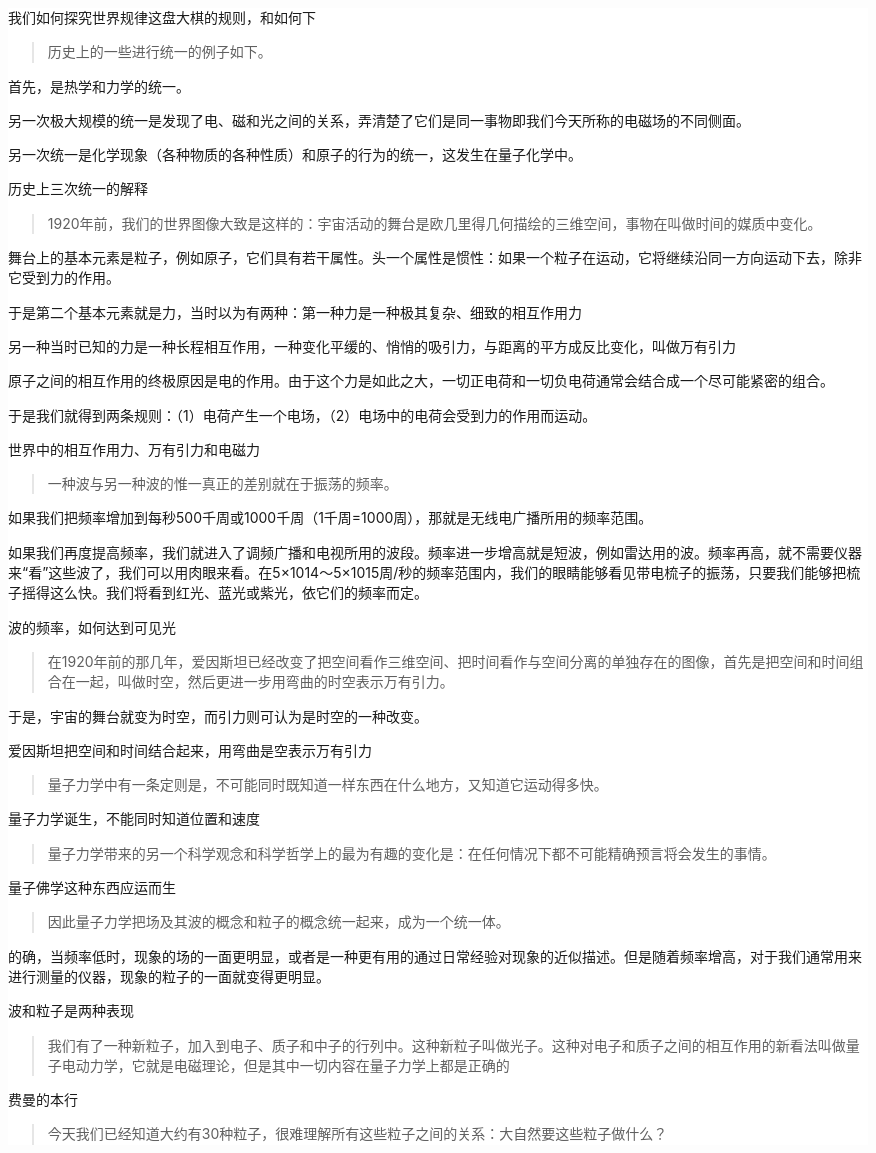 
我们如何探究世界规律这盘大棋的规则，和如何下
>历史上的一些进行统一的例子如下。

首先，是热学和力学的统一。

另一次极大规模的统一是发现了电、磁和光之间的关系，弄清楚了它们是同一事物即我们今天所称的电磁场的不同侧面。

另一次统一是化学现象（各种物质的各种性质）和原子的行为的统一，这发生在量子化学中。



历史上三次统一的解释
>1920年前，我们的世界图像大致是这样的：宇宙活动的舞台是欧几里得几何描绘的三维空间，事物在叫做时间的媒质中变化。

舞台上的基本元素是粒子，例如原子，它们具有若干属性。头一个属性是惯性：如果一个粒子在运动，它将继续沿同一方向运动下去，除非它受到力的作用。

于是第二个基本元素就是力，当时以为有两种：第一种力是一种极其复杂、细致的相互作用力

另一种当时已知的力是一种长程相互作用，一种变化平缓的、悄悄的吸引力，与距离的平方成反比变化，叫做万有引力

原子之间的相互作用的终极原因是电的作用。由于这个力是如此之大，一切正电荷和一切负电荷通常会结合成一个尽可能紧密的组合。

于是我们就得到两条规则：（1）电荷产生一个电场，（2）电场中的电荷会受到力的作用而运动。



世界中的相互作用力、万有引力和电磁力
>一种波与另一种波的惟一真正的差别就在于振荡的频率。

如果我们把频率增加到每秒500千周或1000千周（1千周=1000周），那就是无线电广播所用的频率范围。

如果我们再度提高频率，我们就进入了调频广播和电视所用的波段。频率进一步增高就是短波，例如雷达用的波。频率再高，就不需要仪器来“看”这些波了，我们可以用肉眼来看。在5×1014～5×1015周/秒的频率范围内，我们的眼睛能够看见带电梳子的振荡，只要我们能够把梳子摇得这么快。我们将看到红光、蓝光或紫光，依它们的频率而定。



波的频率，如何达到可见光
>在1920年前的那几年，爱因斯坦已经改变了把空间看作三维空间、把时间看作与空间分离的单独存在的图像，首先是把空间和时间组合在一起，叫做时空，然后更进一步用弯曲的时空表示万有引力。

于是，宇宙的舞台就变为时空，而引力则可认为是时空的一种改变。



爱因斯坦把空间和时间结合起来，用弯曲是空表示万有引力
>量子力学中有一条定则是，不可能同时既知道一样东西在什么地方，又知道它运动得多快。



量子力学诞生，不能同时知道位置和速度
>量子力学带来的另一个科学观念和科学哲学上的最为有趣的变化是：在任何情况下都不可能精确预言将会发生的事情。



量子佛学这种东西应运而生
>因此量子力学把场及其波的概念和粒子的概念统一起来，成为一个统一体。

的确，当频率低时，现象的场的一面更明显，或者是一种更有用的通过日常经验对现象的近似描述。但是随着频率增高，对于我们通常用来进行测量的仪器，现象的粒子的一面就变得更明显。



波和粒子是两种表现
>我们有了一种新粒子，加入到电子、质子和中子的行列中。这种新粒子叫做光子。这种对电子和质子之间的相互作用的新看法叫做量子电动力学，它就是电磁理论，但是其中一切内容在量子力学上都是正确的



费曼的本行
>今天我们已经知道大约有30种粒子，很难理解所有这些粒子之间的关系：大自然要这些粒子做什么？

(PROMPT) Once the pictures are set aside, output the whole listing exactly.

(RESULT)
我们如何探究世界规律这盘大棋的规则，和如何下
>历史上的一些进行统一的例子如下。

首先，是热学和力学的统一。

另一次极大规模的统一是发现了电、磁和光之间的关系，弄清楚了它们是同一事物即我们今天所称的电磁场的不同侧面。

另一次统一是化学现象（各种物质的各种性质）和原子的行为的统一，这发生在量子化学中。



历史上三次统一的解释
>1920年前，我们的世界图像大致是这样的：宇宙活动的舞台是欧几里得几何描绘的三维空间，事物在叫做时间的媒质中变化。

舞台上的基本元素是粒子，例如原子，它们具有若干属性。头一个属性是惯性：如果一个粒子在运动，它将继续沿同一方向运动下去，除非它受到力的作用。

于是第二个基本元素就是力，当时以为有两种：第一种力是一种极其复杂、细致的相互作用力

另一种当时已知的力是一种长程相互作用，一种变化平缓的、悄悄的吸引力，与距离的平方成反比变化，叫做万有引力

原子之间的相互作用的终极原因是电的作用。由于这个力是如此之大，一切正电荷和一切负电荷通常会结合成一个尽可能紧密的组合。

于是我们就得到两条规则：（1）电荷产生一个电场，（2）电场中的电荷会受到力的作用而运动。



世界中的相互作用力、万有引力和电磁力
>一种波与另一种波的惟一真正的差别就在于振荡的频率。

如果我们把频率增加到每秒500千周或1000千周（1千周=1000周），那就是无线电广播所用的频率范围。

如果我们再度提高频率，我们就进入了调频广播和电视所用的波段。频率进一步增高就是短波，例如雷达用的波。频率再高，就不需要仪器来“看”这些波了，我们可以用肉眼来看。在5×1014～5×1015周/秒的频率范围内，我们的眼睛能够看见带电梳子的振荡，只要我们能够把梳子摇得这么快。我们将看到红光、蓝光或紫光，依它们的频率而定。



波的频率，如何达到可见光
>在1920年前的那几年，爱因斯坦已经改变了把空间看作三维空间、把时间看作与空间分离的单独存在的图像，首先是把空间和时间组合在一起，叫做时空，然后更进一步用弯曲的时空表示万有引力。

于是，宇宙的舞台就变为时空，而引力则可认为是时空的一种改变。



爱因斯坦把空间和时间结合起来，用弯曲是空表示万有引力
>量子力学中有一条定则是，不可能同时既知道一样东西在什么地方，又知道它运动得多快。



量子力学诞生，不能同时知道位置和速度
>量子力学带来的另一个科学观念和科学哲学上的最为有趣的变化是：在任何情况下都不可能精确预言将会发生的事情。



量子佛学这种东西应运而生
>因此量子力学把场及其波的概念和粒子的概念统一起来，成为一个统一体。

的确，当频率低时，现象的场的一面更明显，或者是一种更有用的通过日常经验对现象的近似描述。但是随着频率增高，对于我们通常用来进行测量的仪器，现象的粒子的一面就变得更明显。



波和粒子是两种表现
>我们有了一种新粒子，加入到电子、质子和中子的行列中。这种新粒子叫做光子。这种对电子和质子之间的相互作用的新看法叫做量子电动力学，它就是电磁理论，但是其中一切内容在量子力学上都是正确的



费曼的本行
>今天我们已经知道大约有30种粒子，很难理解所有这些粒子之间的关系：大自然要这些粒子做什么？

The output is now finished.